> [How to complete this task]
Can you print every record below exactly as written?

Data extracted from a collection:
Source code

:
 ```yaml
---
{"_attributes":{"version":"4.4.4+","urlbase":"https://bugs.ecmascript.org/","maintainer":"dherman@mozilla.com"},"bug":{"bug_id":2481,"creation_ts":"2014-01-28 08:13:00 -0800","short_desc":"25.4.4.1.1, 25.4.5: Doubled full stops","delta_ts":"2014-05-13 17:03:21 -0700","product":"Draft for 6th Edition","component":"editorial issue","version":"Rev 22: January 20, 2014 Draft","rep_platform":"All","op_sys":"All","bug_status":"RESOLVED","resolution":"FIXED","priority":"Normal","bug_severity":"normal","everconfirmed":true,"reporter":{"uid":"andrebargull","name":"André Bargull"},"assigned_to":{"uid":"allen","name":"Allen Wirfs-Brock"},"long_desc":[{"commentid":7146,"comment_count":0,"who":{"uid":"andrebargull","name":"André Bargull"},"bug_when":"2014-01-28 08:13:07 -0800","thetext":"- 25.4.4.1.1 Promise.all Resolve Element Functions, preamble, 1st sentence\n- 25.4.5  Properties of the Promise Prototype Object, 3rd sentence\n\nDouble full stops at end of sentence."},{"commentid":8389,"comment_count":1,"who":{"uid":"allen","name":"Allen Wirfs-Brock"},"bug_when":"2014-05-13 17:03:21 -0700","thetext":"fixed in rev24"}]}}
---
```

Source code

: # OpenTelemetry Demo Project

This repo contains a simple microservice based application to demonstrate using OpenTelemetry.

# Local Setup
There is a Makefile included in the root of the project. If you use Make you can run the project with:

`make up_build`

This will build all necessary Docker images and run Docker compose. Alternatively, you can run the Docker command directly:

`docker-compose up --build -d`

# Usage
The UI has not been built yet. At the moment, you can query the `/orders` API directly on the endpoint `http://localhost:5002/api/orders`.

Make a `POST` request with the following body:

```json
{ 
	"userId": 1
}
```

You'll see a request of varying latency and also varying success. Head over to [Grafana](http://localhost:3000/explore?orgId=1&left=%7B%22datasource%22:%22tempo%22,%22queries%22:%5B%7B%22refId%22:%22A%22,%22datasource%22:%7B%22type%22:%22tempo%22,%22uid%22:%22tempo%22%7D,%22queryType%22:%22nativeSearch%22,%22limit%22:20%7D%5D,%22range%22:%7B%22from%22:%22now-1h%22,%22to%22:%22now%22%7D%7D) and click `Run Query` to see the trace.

> [Solution to the exercise]
Source code

:
 ```yaml
---
{"_attributes":{"version":"4.4.4+","urlbase":"https://bugs.ecmascript.org/","maintainer":"dherman@mozilla.com"},"bug":{"bug_id":2481,"creation_ts":"2014-01-28 08:13:00 -0800","short_desc":"25.4.4.1.1, 25.4.5: Doubled full stops","delta_ts":"2014-05-13 17:03:21 -0700","product":"Draft for 6th Edition","component":"editorial issue","version":"Rev 22: January 20, 2014 Draft","rep_platform":"All","op_sys":"All","bug_status":"RESOLVED","resolution":"FIXED","priority":"Normal","bug_severity":"normal","everconfirmed":true,"reporter":{"uid":"andrebargull","name":"André Bargull"},"assigned_to":{"uid":"allen","name":"Allen Wirfs-Brock"},"long_desc":[{"commentid":7146,"comment_count":0,"who":{"uid":"andrebargull","name":"André Bargull"},"bug_when":"2014-01-28 08:13:07 -0800","thetext":"- 25.4.4.1.1 Promise.all Resolve Element Functions, preamble, 1st sentence\n- 25.4.5  Properties of the Promise Prototype Object, 3rd sentence\n\nDouble full stops at end of sentence."},{"commentid":8389,"comment_count":1,"who":{"uid":"allen","name":"Allen Wirfs-Brock"},"bug_when":"2014-05-13 17:03:21 -0700","thetext":"fixed in rev24"}]}}
---
```

Source code

: # OpenTelemetry Demo Project

This repo contains a simple microservice based application to demonstrate using OpenTelemetry.

# Local Setup
There is a Makefile included in the root of the project. If you use Make you can run the project with:

`make up_build`

This will build all necessary Docker images and run Docker compose. Alternatively, you can run the Docker command directly:

`docker-compose up --build -d`

# Usage
The UI has not been built yet. At the moment, you can query the `/orders` API directly on the endpoint `http://localhost:5002/api/orders`.

Make a `POST` request with the following body:

```json
{ 
	"userId": 1
}
```

You'll see a request of varying latency and also varying success. Head over to [Grafana](http://localhost:3000/explore?orgId=1&left=%7B%22datasource%22:%22tempo%22,%22queries%22:%5B%7B%22refId%22:%22A%22,%22datasource%22:%7B%22type%22:%22tempo%22,%22uid%22:%22tempo%22%7D,%22queryType%22:%22nativeSearch%22,%22limit%22:20%7D%5D,%22range%22:%7B%22from%22:%22now-1h%22,%22to%22:%22now%22%7D%7D) and click `Run Query` to see the trace.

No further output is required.